## Material provided

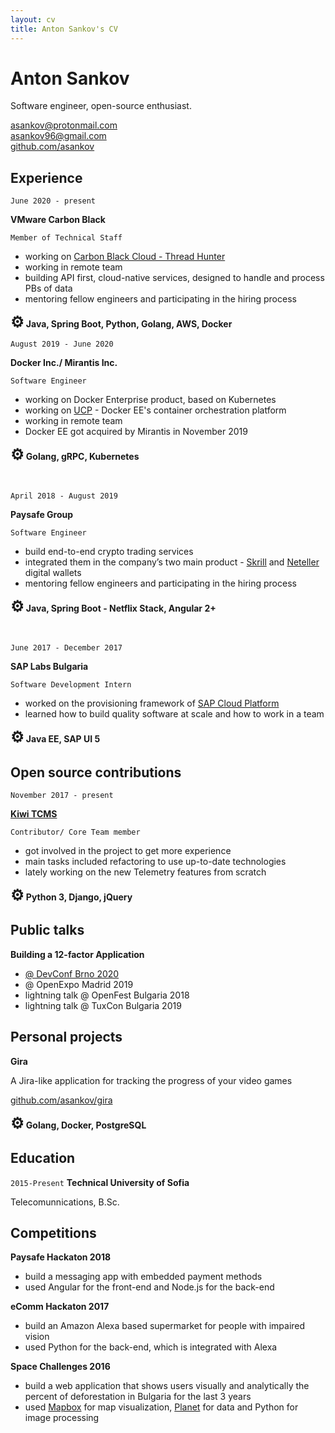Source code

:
 ```yaml
---
layout: cv
title: Anton Sankov's CV
---
```

# Anton Sankov
Software engineer, open-source enthusiast.
<div id="webaddress"><a href="mailto:asankov@protonmail.com">asankov@protonmail.com</a></div>
<div id="webaddress"><a href="mailto:asankov96+cv@gmail.com">asankov96@gmail.com</a></div>
<div id="webaddress"><a href="https://github.com/asankov">github.com/asankov</a></div>


## Experience

`June 2020 - present`

__VMware Carbon Black__

`Member of Technical Staff`

* working on [Carbon Black Cloud - Thread Hunter](https://www.carbonblack.com/products/enterprise-endpoint-detection-and-response/)
* working in remote team
* building API first, cloud-native services, designed to handle and process PBs of data
* mentoring fellow engineers and participating in the hiring process

__<span style="font-size: 24px">⚙</span> Java, Spring Boot, Python, Golang, AWS, Docker__

`August 2019 - June 2020`

__Docker Inc./ Mirantis Inc.__

`Software Engineer`

* working on Docker Enterprise product, based on Kubernetes
* working on [UCP](https://docs.mirantis.com/docker-enterprise/v3.0/dockeree-products/ucp.html) - Docker EE's container orchestration platform
* working in remote team
* Docker EE got acquired by Mirantis in November 2019

__<span style="font-size: 24px">⚙</span> Golang, gRPC, Kubernetes__

<br>

`April 2018 - August 2019`

__Paysafe Group__

`Software Engineer`

* build end-to-end crypto trading services
* integrated them in the company’s two main product - [Skrill](https://www.skrill.com/en/) and [Neteller](https://www.neteller.com/en) digital wallets
* mentoring fellow engineers and participating in the hiring process

__<span style="font-size: 24px">⚙</span> Java, Spring Boot - Netflix Stack, Angular 2+__

<br>

`June 2017 - December 2017`

__SAP Labs Bulgaria__

`Software Development Intern`

* worked on the provisioning framework of [SAP Cloud Platform](https://www.sap.com/products/cloud-platform.html)
* learned how to build quality software at scale and how to work in a team

__<span style="font-size: 24px">⚙</span> Java EE, SAP UI 5__

## Open source contributions

`November 2017 - present`

__<a href="https://github.com/kiwitcms/kiwi/">Kiwi TCMS</a>__

`Contributor/ Core Team member`

* got involved in the project to get more experience
* main tasks included refactoring to use up-to-date technologies
* lately working on the new Telemetry features from scratch

__<span style="font-size: 24px">⚙</span> Python 3, Django, jQuery__

## Public talks

__Building a 12-factor Application__

* <a href="https://youtu.be/xyeXx2qtfLI" target="_blank"> @ DevConf Brno 2020 </a>
* @ OpenExpo Madrid 2019
* lightning talk @ OpenFest Bulgaria 2018
* lightning talk @ TuxCon Bulgaria 2019

## Personal projects

__Gira__

A Jira-like application for tracking the progress of your video games

<a href="https://github.com/asankov/gira>" target="_blank"> github.com/asankov/gira </a>

__<span style="font-size: 24px">⚙</span> Golang, Docker, PostgreSQL__

## Education

`2015-Present`
__Technical University of Sofia__

Telecomunnications, B.Sc.


## Competitions

__Paysafe Hackaton 2018__

* build a messaging app with embedded payment methods
* used Angular for the front-end and Node.js for the back-end

__eComm Hackaton 2017__

* build an Amazon Alexa based supermarket for people with impaired vision
* used Python for the back-end, which is integrated with Alexa

__Space Challenges 2016__

* build a web application that shows users visually and analytically the percent of deforestation in Bulgaria for the last 3 years
* used <a href="https://www.mapbox.com/">Mapbox</a> for map visualization, <a href="https://www.planet.com/">Planet</a> for data and Python for image processing


<!-- ### Footer

Last updated: May 2013 -->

## Problem to work on
An exact copy of the lines above, from the one containing "## Education" down to the one containing "with impaired vision" and including both, is the whole answer; retype it and nothing else.

## Output of the exercise
## Education

`2015-Present`
__Technical University of Sofia__

Telecomunnications, B.Sc.


## Competitions

__Paysafe Hackaton 2018__

* build a messaging app with embedded payment methods
* used Angular for the front-end and Node.js for the back-end

__eComm Hackaton 2017__

* build an Amazon Alexa based supermarket for people with impaired vision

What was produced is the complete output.